Stored data:
───
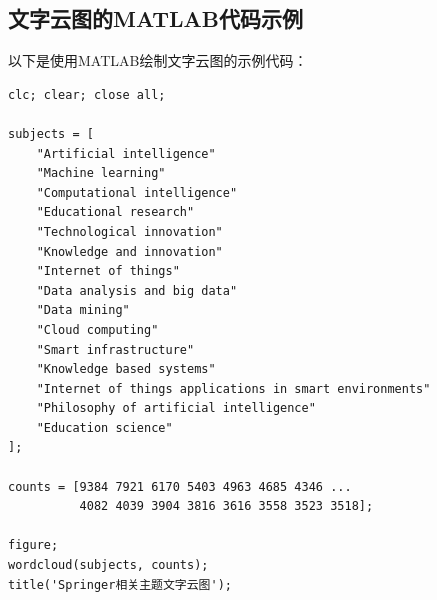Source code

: \documentclass[UTF8,12pt]{ctexart}
\begin{document}
\subsection{文字云图的MATLAB代码示例}
以下是使用MATLAB绘制文字云图的示例代码：
\begin{lstlisting}
clc; clear; close all;

subjects = [
    "Artificial intelligence"
    "Machine learning"
    "Computational intelligence"
    "Educational research"
    "Technological innovation"
    "Knowledge and innovation"
    "Internet of things"
    "Data analysis and big data"
    "Data mining"
    "Cloud computing"
    "Smart infrastructure"
    "Knowledge based systems"
    "Internet of things applications in smart environments"
    "Philosophy of artificial intelligence"
    "Education science"
];

counts = [9384 7921 6170 5403 4963 4685 4346 ...
          4082 4039 3904 3816 3616 3558 3523 3518];

figure;
wordcloud(subjects, counts);
title('Springer相关主题文字云图');
\end{lstlisting}
\end{document}
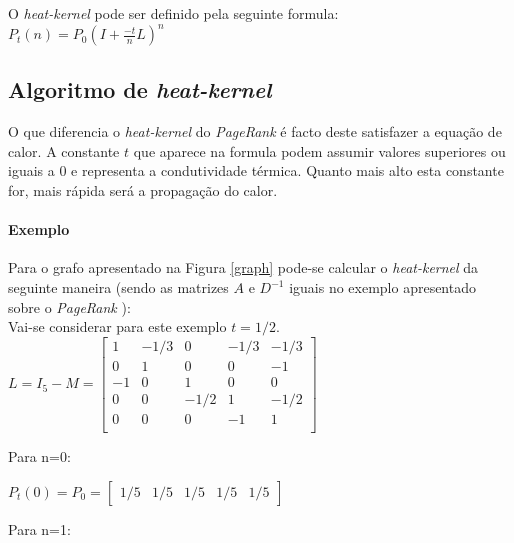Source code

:     O \textit{heat-kernel} pode ser definido pela seguinte formula:\\
    $P_t(n)=P_0(I+\frac{-t}{n}L)^n$
	
  \subsection{Algoritmo de \textit{heat-kernel}}
  O que diferencia o \textit{heat-kernel} do \textit{PageRank} é  facto deste satisfazer a equação de calor. A constante $t$ que aparece na formula podem assumir valores superiores ou iguais a 0 e representa a condutividade térmica. Quanto mais alto esta constante for, mais rápida será a propagação do calor.  
    
  \paragraph{Exemplo}   
  Para o grafo apresentado na Figura \ref{graph} pode-se calcular o \textit{heat-kernel} da seguinte maneira (sendo as matrizes $A$ e $D^{{-}1}$ iguais no exemplo apresentado sobre o \textit{PageRank} ): \\[0.25cm]
  Vai-se considerar para este exemplo $t=1/2$. \\[0.25cm]
  $L = I_5 - M = \begin{bmatrix} 
		    1 & -1/3 & 0 & -1/3 & -1/3 \\
		    0 & 1 & 0 & 0 & -1 \\
		    -1 & 0 & 1 & 0 & 0\\
		    0 & 0 & -1/2 & 1 & -1/2\\
		    0 & 0 & 0 & -1 & 1\\
		 \end{bmatrix}$
  \\[0.25cm]
  \begin{bf}
    Para n=0:
  \end{bf}
  
  $P_t(0) = P_0 = \begin{bmatrix} 1/5 & 1/5 & 1/5 & 1/5 & 1/5 \end{bmatrix}$
  \\[0.25cm]
  \begin{bf}
    Para n=1:
  \end{bf}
───
■ **TASK TO COMPLETE**: Search the entries for the word "intelligence", then copy every line in which it is found.

■ **RESPONSE TO THIS EXERCISE**:
    "Artificial intelligence"
    "Computational intelligence"
    "Philosophy of artificial intelligence"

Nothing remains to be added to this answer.